Dataset entries
══════

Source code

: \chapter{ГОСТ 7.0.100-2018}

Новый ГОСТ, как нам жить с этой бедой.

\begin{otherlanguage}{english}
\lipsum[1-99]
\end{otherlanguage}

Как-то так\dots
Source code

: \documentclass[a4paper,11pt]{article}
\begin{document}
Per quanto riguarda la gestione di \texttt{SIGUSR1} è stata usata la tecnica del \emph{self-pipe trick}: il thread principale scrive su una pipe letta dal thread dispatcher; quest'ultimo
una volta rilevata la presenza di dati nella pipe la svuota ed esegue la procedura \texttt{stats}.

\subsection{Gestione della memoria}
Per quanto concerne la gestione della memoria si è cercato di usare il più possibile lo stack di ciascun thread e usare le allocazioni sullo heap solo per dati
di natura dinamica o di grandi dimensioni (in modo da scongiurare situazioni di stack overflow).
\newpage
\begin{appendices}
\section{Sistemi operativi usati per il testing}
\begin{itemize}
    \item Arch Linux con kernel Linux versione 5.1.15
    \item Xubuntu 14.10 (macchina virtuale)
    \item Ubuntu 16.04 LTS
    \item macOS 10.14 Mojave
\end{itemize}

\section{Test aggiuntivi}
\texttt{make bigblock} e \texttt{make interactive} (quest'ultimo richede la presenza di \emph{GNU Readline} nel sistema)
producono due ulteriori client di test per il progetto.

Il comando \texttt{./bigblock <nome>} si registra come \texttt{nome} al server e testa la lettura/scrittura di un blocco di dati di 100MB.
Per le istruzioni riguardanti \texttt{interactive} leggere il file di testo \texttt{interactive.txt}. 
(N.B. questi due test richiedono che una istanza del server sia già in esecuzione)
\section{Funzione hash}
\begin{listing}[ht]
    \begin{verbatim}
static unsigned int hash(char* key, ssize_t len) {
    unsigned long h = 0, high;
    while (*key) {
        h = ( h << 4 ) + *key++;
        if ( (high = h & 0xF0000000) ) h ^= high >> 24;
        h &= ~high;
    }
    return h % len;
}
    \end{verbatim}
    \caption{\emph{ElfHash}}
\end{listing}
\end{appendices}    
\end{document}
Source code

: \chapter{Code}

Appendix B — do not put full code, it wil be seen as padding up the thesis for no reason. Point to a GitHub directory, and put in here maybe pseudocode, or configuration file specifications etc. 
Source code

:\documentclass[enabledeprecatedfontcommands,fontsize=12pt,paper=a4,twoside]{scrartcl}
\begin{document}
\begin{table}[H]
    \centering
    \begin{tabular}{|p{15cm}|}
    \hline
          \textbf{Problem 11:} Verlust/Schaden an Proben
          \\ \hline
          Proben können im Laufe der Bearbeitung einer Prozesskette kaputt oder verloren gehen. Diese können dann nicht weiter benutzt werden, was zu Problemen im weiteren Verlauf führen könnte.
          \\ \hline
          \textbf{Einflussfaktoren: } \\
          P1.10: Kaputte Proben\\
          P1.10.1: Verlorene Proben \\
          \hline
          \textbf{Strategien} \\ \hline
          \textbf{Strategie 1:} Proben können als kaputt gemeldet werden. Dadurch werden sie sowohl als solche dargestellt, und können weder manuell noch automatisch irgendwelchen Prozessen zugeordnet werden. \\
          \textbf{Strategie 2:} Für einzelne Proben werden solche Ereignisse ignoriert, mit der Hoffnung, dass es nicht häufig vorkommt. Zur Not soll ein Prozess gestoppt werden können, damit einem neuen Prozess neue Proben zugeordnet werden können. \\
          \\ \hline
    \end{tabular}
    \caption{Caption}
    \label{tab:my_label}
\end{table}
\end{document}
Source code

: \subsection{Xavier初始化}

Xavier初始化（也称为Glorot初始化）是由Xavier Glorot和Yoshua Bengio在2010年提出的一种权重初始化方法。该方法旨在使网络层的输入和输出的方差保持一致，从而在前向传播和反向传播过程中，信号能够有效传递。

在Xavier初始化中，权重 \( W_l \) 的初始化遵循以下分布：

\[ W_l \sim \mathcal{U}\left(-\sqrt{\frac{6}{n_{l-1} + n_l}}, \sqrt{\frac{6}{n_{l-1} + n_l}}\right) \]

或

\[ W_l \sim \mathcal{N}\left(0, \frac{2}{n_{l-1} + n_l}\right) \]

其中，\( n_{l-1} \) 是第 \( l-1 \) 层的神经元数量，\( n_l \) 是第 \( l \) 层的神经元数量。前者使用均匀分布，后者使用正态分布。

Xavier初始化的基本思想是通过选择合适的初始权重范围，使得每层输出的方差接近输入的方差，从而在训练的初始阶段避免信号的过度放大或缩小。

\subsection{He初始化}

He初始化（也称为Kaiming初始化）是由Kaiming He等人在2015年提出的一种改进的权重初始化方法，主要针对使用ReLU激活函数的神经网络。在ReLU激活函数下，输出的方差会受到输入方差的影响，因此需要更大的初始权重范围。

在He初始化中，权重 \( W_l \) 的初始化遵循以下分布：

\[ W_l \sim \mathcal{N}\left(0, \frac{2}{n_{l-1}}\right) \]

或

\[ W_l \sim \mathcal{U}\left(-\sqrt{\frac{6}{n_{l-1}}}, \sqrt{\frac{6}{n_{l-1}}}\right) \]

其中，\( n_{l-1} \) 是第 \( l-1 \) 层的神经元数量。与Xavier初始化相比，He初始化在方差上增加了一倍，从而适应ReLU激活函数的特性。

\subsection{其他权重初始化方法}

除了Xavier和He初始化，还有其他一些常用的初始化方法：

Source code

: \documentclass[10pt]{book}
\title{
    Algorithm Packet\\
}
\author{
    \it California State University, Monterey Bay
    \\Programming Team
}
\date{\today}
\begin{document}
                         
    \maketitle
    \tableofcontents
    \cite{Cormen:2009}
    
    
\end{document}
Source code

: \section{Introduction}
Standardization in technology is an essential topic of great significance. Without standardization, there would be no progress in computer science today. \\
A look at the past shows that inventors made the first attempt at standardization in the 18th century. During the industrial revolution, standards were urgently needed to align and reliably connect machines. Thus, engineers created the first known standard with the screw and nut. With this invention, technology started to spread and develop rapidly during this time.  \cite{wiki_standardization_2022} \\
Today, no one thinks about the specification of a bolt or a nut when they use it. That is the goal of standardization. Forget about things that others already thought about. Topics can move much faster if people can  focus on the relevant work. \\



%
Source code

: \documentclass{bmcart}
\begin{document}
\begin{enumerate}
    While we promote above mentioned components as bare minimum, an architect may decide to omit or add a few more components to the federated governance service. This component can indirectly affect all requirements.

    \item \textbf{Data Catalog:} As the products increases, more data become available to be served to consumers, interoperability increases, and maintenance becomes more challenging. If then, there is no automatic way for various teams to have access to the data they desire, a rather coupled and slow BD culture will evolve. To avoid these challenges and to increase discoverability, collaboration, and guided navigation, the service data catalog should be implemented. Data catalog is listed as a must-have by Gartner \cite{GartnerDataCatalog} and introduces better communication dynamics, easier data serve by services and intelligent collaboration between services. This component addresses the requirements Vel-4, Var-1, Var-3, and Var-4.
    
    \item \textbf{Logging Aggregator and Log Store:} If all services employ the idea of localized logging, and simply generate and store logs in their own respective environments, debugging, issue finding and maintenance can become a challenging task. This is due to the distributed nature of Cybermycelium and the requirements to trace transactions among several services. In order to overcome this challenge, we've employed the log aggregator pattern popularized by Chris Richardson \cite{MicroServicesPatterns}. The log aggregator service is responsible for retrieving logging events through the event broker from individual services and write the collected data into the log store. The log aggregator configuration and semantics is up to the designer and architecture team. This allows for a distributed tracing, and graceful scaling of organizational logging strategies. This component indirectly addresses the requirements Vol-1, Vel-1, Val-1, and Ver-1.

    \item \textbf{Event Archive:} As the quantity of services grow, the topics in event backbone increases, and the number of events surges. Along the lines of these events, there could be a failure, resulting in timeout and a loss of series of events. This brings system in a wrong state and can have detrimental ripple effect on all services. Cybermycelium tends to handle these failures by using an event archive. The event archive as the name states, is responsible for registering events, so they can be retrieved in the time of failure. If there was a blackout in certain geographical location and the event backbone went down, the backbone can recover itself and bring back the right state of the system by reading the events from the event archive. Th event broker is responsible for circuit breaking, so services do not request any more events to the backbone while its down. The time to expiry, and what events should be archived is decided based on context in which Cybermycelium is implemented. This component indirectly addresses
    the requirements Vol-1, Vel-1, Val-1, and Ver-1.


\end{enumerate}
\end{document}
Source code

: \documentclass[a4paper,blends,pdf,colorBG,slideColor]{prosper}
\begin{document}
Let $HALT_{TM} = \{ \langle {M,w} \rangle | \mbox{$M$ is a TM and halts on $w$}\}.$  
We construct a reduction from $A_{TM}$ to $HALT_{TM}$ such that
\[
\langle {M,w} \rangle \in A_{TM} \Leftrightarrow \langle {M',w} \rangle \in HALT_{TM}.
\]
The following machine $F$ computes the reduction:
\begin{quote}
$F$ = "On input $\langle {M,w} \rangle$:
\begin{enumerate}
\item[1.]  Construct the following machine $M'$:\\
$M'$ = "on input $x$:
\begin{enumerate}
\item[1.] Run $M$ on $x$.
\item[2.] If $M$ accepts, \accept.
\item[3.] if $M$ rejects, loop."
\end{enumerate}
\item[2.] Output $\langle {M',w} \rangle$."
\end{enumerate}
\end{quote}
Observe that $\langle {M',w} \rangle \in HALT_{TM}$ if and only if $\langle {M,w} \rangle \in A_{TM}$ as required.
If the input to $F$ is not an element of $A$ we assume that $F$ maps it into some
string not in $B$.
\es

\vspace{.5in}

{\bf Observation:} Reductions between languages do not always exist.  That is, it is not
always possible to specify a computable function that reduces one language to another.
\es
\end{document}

══════

## What is expected
Find the lines in the records above that hold the word "quanto", and give only how many there are.

## Response to this task
2